WHAT IS BEING ASKED:
Transcribe each entry so that nothing differs from the original.

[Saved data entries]
****************************************
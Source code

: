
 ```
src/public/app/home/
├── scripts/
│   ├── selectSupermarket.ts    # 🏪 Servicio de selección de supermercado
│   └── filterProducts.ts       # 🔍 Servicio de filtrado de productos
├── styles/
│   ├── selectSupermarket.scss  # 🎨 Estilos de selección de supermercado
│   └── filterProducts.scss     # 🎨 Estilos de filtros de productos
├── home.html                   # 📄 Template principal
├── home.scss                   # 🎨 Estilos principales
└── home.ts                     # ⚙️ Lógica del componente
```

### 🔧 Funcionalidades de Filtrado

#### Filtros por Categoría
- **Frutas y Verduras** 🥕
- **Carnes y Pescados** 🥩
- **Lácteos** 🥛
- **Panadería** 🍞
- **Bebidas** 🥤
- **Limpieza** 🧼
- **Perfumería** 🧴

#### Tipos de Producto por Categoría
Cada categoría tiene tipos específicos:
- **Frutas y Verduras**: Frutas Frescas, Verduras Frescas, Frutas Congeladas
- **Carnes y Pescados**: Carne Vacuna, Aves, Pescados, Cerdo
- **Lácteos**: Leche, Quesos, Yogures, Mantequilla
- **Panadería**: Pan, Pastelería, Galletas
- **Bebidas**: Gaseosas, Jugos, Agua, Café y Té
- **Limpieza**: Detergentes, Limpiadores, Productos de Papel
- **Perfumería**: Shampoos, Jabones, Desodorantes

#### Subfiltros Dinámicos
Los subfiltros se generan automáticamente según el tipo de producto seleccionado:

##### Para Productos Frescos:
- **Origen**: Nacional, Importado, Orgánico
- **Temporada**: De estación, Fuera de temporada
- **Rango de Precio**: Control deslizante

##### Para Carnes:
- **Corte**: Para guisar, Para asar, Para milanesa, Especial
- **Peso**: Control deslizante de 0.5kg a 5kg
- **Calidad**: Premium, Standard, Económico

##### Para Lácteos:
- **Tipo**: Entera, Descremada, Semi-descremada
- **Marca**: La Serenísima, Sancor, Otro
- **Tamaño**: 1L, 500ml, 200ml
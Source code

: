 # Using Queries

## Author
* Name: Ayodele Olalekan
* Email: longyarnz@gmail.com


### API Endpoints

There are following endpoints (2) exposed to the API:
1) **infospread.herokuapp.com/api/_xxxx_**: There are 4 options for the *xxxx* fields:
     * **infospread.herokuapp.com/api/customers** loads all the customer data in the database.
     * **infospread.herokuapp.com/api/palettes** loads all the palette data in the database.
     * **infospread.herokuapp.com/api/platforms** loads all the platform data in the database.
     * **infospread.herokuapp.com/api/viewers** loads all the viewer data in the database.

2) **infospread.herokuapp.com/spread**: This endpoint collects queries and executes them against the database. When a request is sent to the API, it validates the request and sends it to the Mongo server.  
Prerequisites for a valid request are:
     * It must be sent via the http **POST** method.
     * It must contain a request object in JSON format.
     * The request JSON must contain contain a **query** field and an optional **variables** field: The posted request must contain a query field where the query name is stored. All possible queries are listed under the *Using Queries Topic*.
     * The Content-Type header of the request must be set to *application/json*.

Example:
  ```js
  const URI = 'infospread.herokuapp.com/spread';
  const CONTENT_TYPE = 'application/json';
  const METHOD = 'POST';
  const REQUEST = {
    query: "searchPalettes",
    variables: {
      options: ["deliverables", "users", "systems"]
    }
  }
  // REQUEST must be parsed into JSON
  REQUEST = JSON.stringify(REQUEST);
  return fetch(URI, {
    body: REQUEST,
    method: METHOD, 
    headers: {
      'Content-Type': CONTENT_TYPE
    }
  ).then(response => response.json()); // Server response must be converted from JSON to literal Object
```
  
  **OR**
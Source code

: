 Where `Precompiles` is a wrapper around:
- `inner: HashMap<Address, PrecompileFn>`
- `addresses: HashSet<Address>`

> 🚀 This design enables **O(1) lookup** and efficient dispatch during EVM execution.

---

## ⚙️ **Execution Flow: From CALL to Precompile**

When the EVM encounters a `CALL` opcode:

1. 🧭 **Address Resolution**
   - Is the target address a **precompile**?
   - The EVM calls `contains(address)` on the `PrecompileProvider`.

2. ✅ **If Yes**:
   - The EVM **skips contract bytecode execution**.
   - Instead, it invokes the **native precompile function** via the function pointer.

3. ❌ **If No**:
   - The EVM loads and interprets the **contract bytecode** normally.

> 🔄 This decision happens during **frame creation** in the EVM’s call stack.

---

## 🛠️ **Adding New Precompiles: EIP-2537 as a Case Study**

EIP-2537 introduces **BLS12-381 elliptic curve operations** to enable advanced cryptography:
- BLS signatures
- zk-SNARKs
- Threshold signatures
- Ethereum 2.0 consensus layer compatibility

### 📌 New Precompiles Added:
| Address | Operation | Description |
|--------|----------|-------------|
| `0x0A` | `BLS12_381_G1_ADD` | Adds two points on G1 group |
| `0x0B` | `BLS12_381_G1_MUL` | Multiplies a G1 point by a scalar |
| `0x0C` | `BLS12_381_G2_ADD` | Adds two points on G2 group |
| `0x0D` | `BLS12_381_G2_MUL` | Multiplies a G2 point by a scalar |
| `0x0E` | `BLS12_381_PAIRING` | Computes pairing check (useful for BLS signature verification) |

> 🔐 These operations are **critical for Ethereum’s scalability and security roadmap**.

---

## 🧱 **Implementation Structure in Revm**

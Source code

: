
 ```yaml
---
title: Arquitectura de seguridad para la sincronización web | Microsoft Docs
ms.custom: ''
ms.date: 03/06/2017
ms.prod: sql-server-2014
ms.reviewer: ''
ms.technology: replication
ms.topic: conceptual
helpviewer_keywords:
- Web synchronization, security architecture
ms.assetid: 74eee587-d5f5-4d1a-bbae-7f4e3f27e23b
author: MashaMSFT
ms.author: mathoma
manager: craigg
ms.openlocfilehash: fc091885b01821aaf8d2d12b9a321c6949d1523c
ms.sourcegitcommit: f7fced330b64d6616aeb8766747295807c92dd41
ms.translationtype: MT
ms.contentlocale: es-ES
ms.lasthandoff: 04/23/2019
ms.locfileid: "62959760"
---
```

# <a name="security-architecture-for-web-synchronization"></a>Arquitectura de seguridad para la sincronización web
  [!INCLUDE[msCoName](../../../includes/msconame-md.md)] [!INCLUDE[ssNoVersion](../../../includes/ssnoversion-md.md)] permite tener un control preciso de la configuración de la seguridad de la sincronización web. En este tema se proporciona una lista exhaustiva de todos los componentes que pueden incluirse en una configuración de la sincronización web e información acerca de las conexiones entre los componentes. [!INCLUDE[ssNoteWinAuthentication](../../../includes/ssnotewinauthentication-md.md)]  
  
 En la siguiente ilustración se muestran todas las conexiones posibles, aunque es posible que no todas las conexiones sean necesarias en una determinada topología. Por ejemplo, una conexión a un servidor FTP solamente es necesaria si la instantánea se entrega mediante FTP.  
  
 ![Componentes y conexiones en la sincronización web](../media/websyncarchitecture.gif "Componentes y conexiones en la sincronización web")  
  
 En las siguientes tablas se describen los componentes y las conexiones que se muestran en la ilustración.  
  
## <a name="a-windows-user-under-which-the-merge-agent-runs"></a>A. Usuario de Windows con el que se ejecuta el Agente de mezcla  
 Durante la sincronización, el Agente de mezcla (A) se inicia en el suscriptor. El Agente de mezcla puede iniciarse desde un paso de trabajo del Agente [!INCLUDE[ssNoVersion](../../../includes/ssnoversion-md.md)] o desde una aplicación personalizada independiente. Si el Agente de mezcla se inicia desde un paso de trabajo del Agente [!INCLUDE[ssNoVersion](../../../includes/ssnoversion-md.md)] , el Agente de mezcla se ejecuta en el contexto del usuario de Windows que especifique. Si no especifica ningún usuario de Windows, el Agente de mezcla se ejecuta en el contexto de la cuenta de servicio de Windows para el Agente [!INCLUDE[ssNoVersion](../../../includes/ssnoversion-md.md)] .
****************************************
EXERCISE OUTPUT:
Source code

:
 ```
src/public/app/home/
├── scripts/
│   ├── selectSupermarket.ts    # 🏪 Servicio de selección de supermercado
│   └── filterProducts.ts       # 🔍 Servicio de filtrado de productos
├── styles/
│   ├── selectSupermarket.scss  # 🎨 Estilos de selección de supermercado
│   └── filterProducts.scss     # 🎨 Estilos de filtros de productos
├── home.html                   # 📄 Template principal
├── home.scss                   # 🎨 Estilos principales
└── home.ts                     # ⚙️ Lógica del componente
```

### 🔧 Funcionalidades de Filtrado

#### Filtros por Categoría
- **Frutas y Verduras** 🥕
- **Carnes y Pescados** 🥩
- **Lácteos** 🥛
- **Panadería** 🍞
- **Bebidas** 🥤
- **Limpieza** 🧼
- **Perfumería** 🧴

#### Tipos de Producto por Categoría
Cada categoría tiene tipos específicos:
- **Frutas y Verduras**: Frutas Frescas, Verduras Frescas, Frutas Congeladas
- **Carnes y Pescados**: Carne Vacuna, Aves, Pescados, Cerdo
- **Lácteos**: Leche, Quesos, Yogures, Mantequilla
- **Panadería**: Pan, Pastelería, Galletas
- **Bebidas**: Gaseosas, Jugos, Agua, Café y Té
- **Limpieza**: Detergentes, Limpiadores, Productos de Papel
- **Perfumería**: Shampoos, Jabones, Desodorantes

#### Subfiltros Dinámicos
Los subfiltros se generan automáticamente según el tipo de producto seleccionado:

##### Para Productos Frescos:
- **Origen**: Nacional, Importado, Orgánico
- **Temporada**: De estación, Fuera de temporada
- **Rango de Precio**: Control deslizante

##### Para Carnes:
- **Corte**: Para guisar, Para asar, Para milanesa, Especial
- **Peso**: Control deslizante de 0.5kg a 5kg
- **Calidad**: Premium, Standard, Económico

##### Para Lácteos:
- **Tipo**: Entera, Descremada, Semi-descremada
- **Marca**: La Serenísima, Sancor, Otro
- **Tamaño**: 1L, 500ml, 200ml
Source code

: # Using Queries

## Author
* Name: Ayodele Olalekan
* Email: longyarnz@gmail.com


### API Endpoints

There are following endpoints (2) exposed to the API:
1) **infospread.herokuapp.com/api/_xxxx_**: There are 4 options for the *xxxx* fields:
     * **infospread.herokuapp.com/api/customers** loads all the customer data in the database.
     * **infospread.herokuapp.com/api/palettes** loads all the palette data in the database.
     * **infospread.herokuapp.com/api/platforms** loads all the platform data in the database.
     * **infospread.herokuapp.com/api/viewers** loads all the viewer data in the database.

2) **infospread.herokuapp.com/spread**: This endpoint collects queries and executes them against the database. When a request is sent to the API, it validates the request and sends it to the Mongo server.  
Prerequisites for a valid request are:
     * It must be sent via the http **POST** method.
     * It must contain a request object in JSON format.
     * The request JSON must contain contain a **query** field and an optional **variables** field: The posted request must contain a query field where the query name is stored. All possible queries are listed under the *Using Queries Topic*.
     * The Content-Type header of the request must be set to *application/json*.

Example:
  ```js
  const URI = 'infospread.herokuapp.com/spread';
  const CONTENT_TYPE = 'application/json';
  const METHOD = 'POST';
  const REQUEST = {
    query: "searchPalettes",
    variables: {
      options: ["deliverables", "users", "systems"]
    }
  }
  // REQUEST must be parsed into JSON
  REQUEST = JSON.stringify(REQUEST);
  return fetch(URI, {
    body: REQUEST,
    method: METHOD, 
    headers: {
      'Content-Type': CONTENT_TYPE
    }
  ).then(response => response.json()); // Server response must be converted from JSON to literal Object
```
  
  **OR**
Source code

: Where `Precompiles` is a wrapper around:
- `inner: HashMap<Address, PrecompileFn>`
- `addresses: HashSet<Address>`

> 🚀 This design enables **O(1) lookup** and efficient dispatch during EVM execution.

---

## ⚙️ **Execution Flow: From CALL to Precompile**

When the EVM encounters a `CALL` opcode:

1. 🧭 **Address Resolution**
   - Is the target address a **precompile**?
   - The EVM calls `contains(address)` on the `PrecompileProvider`.

2. ✅ **If Yes**:
   - The EVM **skips contract bytecode execution**.
   - Instead, it invokes the **native precompile function** via the function pointer.

3. ❌ **If No**:
   - The EVM loads and interprets the **contract bytecode** normally.

> 🔄 This decision happens during **frame creation** in the EVM’s call stack.

---

## 🛠️ **Adding New Precompiles: EIP-2537 as a Case Study**

EIP-2537 introduces **BLS12-381 elliptic curve operations** to enable advanced cryptography:
- BLS signatures
- zk-SNARKs
- Threshold signatures
- Ethereum 2.0 consensus layer compatibility

### 📌 New Precompiles Added:
| Address | Operation | Description |
|--------|----------|-------------|
| `0x0A` | `BLS12_381_G1_ADD` | Adds two points on G1 group |
| `0x0B` | `BLS12_381_G1_MUL` | Multiplies a G1 point by a scalar |
| `0x0C` | `BLS12_381_G2_ADD` | Adds two points on G2 group |
| `0x0D` | `BLS12_381_G2_MUL` | Multiplies a G2 point by a scalar |
| `0x0E` | `BLS12_381_PAIRING` | Computes pairing check (useful for BLS signature verification) |

> 🔐 These operations are **critical for Ethereum’s scalability and security roadmap**.

---

## 🧱 **Implementation Structure in Revm**

Source code

:
 ```yaml
---
title: Arquitectura de seguridad para la sincronización web | Microsoft Docs
ms.custom: ''
ms.date: 03/06/2017
ms.prod: sql-server-2014
ms.reviewer: ''
ms.technology: replication
ms.topic: conceptual
helpviewer_keywords:
- Web synchronization, security architecture
ms.assetid: 74eee587-d5f5-4d1a-bbae-7f4e3f27e23b
author: MashaMSFT
ms.author: mathoma
manager: craigg
ms.openlocfilehash: fc091885b01821aaf8d2d12b9a321c6949d1523c
ms.sourcegitcommit: f7fced330b64d6616aeb8766747295807c92dd41
ms.translationtype: MT
ms.contentlocale: es-ES
ms.lasthandoff: 04/23/2019
ms.locfileid: "62959760"
---
```

# <a name="security-architecture-for-web-synchronization"></a>Arquitectura de seguridad para la sincronización web
  [!INCLUDE[msCoName](../../../includes/msconame-md.md)] [!INCLUDE[ssNoVersion](../../../includes/ssnoversion-md.md)] permite tener un control preciso de la configuración de la seguridad de la sincronización web. En este tema se proporciona una lista exhaustiva de todos los componentes que pueden incluirse en una configuración de la sincronización web e información acerca de las conexiones entre los componentes. [!INCLUDE[ssNoteWinAuthentication](../../../includes/ssnotewinauthentication-md.md)]  
  
 En la siguiente ilustración se muestran todas las conexiones posibles, aunque es posible que no todas las conexiones sean necesarias en una determinada topología. Por ejemplo, una conexión a un servidor FTP solamente es necesaria si la instantánea se entrega mediante FTP.  
  
 ![Componentes y conexiones en la sincronización web](../media/websyncarchitecture.gif "Componentes y conexiones en la sincronización web")  
  
 En las siguientes tablas se describen los componentes y las conexiones que se muestran en la ilustración.  
  
## <a name="a-windows-user-under-which-the-merge-agent-runs"></a>A. Usuario de Windows con el que se ejecuta el Agente de mezcla  
 Durante la sincronización, el Agente de mezcla (A) se inicia en el suscriptor. El Agente de mezcla puede iniciarse desde un paso de trabajo del Agente [!INCLUDE[ssNoVersion](../../../includes/ssnoversion-md.md)] o desde una aplicación personalizada independiente. Si el Agente de mezcla se inicia desde un paso de trabajo del Agente [!INCLUDE[ssNoVersion](../../../includes/ssnoversion-md.md)] , el Agente de mezcla se ejecuta en el contexto del usuario de Windows que especifique. Si no especifica ningún usuario de Windows, el Agente de mezcla se ejecuta en el contexto de la cuenta de servicio de Windows para el Agente [!INCLUDE[ssNoVersion](../../../includes/ssnoversion-md.md)] .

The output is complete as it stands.